If memory served, Mr. Stevens indicated it was basically due to the Lieutenant Governor’s economic development responsibilities. Since the beginning of the current legislative session, the office had seen an increase in persons wanting to discuss economic development and other issues with the Lieutenant Governor or her staff, and she felt the position was necessary.
Ms. Giunchigliani commented she did not know if that was a justifiable interim position. She stated she could understand the traffic during session, however, the Economic Development Commission was open and available during the interim, and calls could also be made to the Las Vegas Office. Ms. Giunchigliani indicated she simply was unsure if the position was justified. She did not want to see a secretary just sitting in a room when there was no real business to take care of. Persons could go to Tourism or Economic Development in the interim. Because the legislature was in session and the Lieutenant Governor was accessible, persons were currently accessing her office. Ms. Giunchigliani stated she did not recall any testimony when the budget was heard in subcommittee that would provide justification for a new position.

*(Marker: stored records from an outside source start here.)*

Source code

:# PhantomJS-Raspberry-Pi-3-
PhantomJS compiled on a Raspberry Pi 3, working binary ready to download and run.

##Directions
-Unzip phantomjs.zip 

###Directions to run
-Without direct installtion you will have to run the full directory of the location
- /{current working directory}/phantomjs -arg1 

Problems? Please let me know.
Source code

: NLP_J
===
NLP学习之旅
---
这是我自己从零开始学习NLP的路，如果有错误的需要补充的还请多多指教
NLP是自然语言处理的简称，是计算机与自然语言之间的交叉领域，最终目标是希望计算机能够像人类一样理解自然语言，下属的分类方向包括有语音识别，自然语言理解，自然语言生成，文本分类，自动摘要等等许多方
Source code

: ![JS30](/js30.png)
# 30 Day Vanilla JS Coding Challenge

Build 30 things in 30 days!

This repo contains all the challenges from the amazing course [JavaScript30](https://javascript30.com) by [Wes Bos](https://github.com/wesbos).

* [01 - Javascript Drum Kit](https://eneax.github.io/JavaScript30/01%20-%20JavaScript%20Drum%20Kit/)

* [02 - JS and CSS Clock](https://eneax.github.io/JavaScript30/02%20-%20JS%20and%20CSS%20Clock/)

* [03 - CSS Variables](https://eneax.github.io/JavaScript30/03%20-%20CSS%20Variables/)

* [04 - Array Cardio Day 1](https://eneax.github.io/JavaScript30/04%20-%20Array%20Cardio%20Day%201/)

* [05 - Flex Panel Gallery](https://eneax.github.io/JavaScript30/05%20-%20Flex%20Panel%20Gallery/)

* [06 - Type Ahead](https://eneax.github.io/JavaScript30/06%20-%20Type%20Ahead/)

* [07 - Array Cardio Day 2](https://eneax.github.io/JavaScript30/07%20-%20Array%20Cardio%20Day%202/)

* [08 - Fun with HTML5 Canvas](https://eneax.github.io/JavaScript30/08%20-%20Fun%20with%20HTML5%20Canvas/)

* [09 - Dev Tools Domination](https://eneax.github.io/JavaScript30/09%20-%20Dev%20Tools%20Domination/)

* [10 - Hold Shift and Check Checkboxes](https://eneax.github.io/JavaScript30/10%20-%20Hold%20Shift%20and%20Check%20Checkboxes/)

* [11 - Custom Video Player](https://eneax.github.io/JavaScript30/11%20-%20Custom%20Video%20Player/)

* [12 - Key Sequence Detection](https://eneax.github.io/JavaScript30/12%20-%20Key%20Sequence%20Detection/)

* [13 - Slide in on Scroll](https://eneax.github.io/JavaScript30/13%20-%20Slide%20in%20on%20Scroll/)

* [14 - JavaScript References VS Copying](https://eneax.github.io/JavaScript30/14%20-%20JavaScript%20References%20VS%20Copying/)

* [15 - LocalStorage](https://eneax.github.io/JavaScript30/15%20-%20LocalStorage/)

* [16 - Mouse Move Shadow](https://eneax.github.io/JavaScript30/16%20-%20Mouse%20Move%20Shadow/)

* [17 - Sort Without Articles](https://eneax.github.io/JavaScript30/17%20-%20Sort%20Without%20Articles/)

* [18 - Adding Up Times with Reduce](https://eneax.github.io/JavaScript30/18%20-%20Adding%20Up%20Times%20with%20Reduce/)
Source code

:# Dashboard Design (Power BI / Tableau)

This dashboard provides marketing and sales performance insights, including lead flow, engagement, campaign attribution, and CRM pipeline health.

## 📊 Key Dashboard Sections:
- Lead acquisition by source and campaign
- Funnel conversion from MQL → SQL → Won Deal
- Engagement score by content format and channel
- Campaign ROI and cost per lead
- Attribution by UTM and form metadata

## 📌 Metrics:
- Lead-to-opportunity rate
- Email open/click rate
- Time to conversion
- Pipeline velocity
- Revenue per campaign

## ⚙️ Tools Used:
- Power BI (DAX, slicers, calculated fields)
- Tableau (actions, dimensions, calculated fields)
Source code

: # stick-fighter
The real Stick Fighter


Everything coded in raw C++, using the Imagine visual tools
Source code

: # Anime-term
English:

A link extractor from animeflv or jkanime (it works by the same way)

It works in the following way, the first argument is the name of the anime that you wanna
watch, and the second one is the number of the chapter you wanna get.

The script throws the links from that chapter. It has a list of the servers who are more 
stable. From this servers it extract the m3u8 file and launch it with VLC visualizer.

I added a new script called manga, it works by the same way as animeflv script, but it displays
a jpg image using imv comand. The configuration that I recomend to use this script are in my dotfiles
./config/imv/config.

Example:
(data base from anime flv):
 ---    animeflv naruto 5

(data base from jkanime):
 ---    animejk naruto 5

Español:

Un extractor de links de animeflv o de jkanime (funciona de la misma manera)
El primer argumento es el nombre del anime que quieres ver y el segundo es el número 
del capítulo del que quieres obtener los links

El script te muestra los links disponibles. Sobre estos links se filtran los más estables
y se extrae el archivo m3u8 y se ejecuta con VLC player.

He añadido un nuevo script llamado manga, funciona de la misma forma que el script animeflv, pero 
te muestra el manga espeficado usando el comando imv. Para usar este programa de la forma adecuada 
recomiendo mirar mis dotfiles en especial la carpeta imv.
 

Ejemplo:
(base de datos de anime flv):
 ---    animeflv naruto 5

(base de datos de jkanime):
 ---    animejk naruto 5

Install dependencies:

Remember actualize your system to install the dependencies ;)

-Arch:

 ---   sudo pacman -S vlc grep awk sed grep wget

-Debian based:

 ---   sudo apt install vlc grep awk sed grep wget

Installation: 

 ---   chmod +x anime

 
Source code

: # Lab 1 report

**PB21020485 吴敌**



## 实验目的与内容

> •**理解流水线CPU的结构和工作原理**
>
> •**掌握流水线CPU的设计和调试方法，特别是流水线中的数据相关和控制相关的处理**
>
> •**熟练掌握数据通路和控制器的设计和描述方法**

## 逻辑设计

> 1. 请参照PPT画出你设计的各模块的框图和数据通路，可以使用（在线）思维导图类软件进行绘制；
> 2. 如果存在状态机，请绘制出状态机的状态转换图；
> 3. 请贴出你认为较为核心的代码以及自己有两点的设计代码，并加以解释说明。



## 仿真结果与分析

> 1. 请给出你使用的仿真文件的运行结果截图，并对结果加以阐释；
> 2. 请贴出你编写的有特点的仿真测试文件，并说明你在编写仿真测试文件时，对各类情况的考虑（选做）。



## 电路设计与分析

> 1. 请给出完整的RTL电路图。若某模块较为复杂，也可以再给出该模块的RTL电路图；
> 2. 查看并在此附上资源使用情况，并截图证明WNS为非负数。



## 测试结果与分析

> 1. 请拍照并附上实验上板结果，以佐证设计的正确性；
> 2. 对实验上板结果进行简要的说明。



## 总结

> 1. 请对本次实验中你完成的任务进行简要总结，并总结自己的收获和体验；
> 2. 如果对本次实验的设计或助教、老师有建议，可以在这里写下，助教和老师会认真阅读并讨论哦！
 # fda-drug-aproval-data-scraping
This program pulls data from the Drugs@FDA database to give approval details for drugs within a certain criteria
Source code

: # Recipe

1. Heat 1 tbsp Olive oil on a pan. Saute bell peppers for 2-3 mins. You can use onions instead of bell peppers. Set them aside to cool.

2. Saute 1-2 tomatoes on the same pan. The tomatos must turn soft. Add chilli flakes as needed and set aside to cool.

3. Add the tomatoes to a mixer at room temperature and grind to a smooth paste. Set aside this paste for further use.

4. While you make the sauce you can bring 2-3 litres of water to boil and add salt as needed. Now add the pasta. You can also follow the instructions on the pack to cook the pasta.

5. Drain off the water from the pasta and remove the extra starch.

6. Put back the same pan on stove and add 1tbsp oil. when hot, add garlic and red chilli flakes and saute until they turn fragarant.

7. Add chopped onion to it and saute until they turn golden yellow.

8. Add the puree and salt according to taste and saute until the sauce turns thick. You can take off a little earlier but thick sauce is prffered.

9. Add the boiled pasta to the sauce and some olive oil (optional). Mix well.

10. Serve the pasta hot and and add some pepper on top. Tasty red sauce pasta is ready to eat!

Perry Comeaux, Executive Director, Department of Administration advised that Mr. Stevens’ explanation for justification of the position was basically the reason it had been requested. The Lieutenant Governor had expressed her intention to really focus on economic development issues, and she felt it was very important to maintain an open office in Carson City, year around, to assist her in that endeavor. Mr. Comeaux stated, to his recollection, there were no specifics presented during testimony about accomplishments that the Lieutenant Governor anticipated in terms of collecting information, et cetera. However, she did feel very strongly that it was important that a Carson City office be maintained, which was why it was included in The Executive Budget.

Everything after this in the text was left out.